### What you have to do
Retype all of the records shown beneath this task, exactly as they stand.
****************************************
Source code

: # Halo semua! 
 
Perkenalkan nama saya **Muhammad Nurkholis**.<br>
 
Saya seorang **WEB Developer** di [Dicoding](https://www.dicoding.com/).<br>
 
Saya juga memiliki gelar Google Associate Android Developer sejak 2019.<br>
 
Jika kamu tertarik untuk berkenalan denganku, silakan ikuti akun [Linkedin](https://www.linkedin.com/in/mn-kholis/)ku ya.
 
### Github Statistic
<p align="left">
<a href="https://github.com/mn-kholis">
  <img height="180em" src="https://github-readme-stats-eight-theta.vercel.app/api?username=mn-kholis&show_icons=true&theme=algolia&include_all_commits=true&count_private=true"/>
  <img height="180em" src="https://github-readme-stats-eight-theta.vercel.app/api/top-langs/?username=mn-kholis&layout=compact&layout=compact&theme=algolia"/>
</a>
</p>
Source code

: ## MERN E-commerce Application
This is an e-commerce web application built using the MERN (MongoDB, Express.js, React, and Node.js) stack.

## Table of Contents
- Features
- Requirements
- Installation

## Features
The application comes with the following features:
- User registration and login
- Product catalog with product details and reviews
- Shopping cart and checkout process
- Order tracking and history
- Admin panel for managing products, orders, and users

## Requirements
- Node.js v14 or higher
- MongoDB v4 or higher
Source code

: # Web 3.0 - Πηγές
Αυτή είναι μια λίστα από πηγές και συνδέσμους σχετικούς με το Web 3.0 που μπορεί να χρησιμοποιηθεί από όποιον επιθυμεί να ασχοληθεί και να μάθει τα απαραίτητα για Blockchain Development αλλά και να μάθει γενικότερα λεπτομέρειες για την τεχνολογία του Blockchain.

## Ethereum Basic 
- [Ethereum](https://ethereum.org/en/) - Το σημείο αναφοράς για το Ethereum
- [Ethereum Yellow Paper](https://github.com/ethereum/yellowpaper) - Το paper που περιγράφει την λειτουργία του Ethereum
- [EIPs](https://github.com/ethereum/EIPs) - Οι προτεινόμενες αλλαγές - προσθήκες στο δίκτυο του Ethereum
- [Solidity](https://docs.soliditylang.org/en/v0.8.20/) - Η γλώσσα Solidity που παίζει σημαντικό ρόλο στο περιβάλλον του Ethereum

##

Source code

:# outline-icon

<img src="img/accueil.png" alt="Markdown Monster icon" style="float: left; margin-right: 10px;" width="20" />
****************************************
### Solution for this exercise
Source code

: # Halo semua! 
 
Perkenalkan nama saya **Muhammad Nurkholis**.<br>
 
Saya seorang **WEB Developer** di [Dicoding](https://www.dicoding.com/).<br>
 
Saya juga memiliki gelar Google Associate Android Developer sejak 2019.<br>
 
Jika kamu tertarik untuk berkenalan denganku, silakan ikuti akun [Linkedin](https://www.linkedin.com/in/mn-kholis/)ku ya.
 
### Github Statistic
<p align="left">
<a href="https://github.com/mn-kholis">
  <img height="180em" src="https://github-readme-stats-eight-theta.vercel.app/api?username=mn-kholis&show_icons=true&theme=algolia&include_all_commits=true&count_private=true"/>
  <img height="180em" src="https://github-readme-stats-eight-theta.vercel.app/api/top-langs/?username=mn-kholis&layout=compact&layout=compact&theme=algolia"/>
</a>
</p>
Source code

: ## MERN E-commerce Application
This is an e-commerce web application built using the MERN (MongoDB, Express.js, React, and Node.js) stack.

## Table of Contents
- Features
- Requirements
- Installation

## Features
The application comes with the following features:
- User registration and login
- Product catalog with product details and reviews
- Shopping cart and checkout process
- Order tracking and history
- Admin panel for managing products, orders, and users

## Requirements
- Node.js v14 or higher
- MongoDB v4 or higher
Source code

: # Web 3.0 - Πηγές
Αυτή είναι μια λίστα από πηγές και συνδέσμους σχετικούς με το Web 3.0 που μπορεί να χρησιμοποιηθεί από όποιον επιθυμεί να ασχοληθεί και να μάθει τα απαραίτητα για Blockchain Development αλλά και να μάθει γενικότερα λεπτομέρειες για την τεχνολογία του Blockchain.

## Ethereum Basic 
- [Ethereum](https://ethereum.org/en/) - Το σημείο αναφοράς για το Ethereum
- [Ethereum Yellow Paper](https://github.com/ethereum/yellowpaper) - Το paper που περιγράφει την λειτουργία του Ethereum
- [EIPs](https://github.com/ethereum/EIPs) - Οι προτεινόμενες αλλαγές - προσθήκες στο δίκτυο του Ethereum
- [Solidity](https://docs.soliditylang.org/en/v0.8.20/) - Η γλώσσα Solidity που παίζει σημαντικό ρόλο στο περιβάλλον του Ethereum

##

Source code

:# outline-icon

<img src="img/accueil.png" alt="Markdown Monster icon" style="float: left; margin-right: 10px;" width="20" />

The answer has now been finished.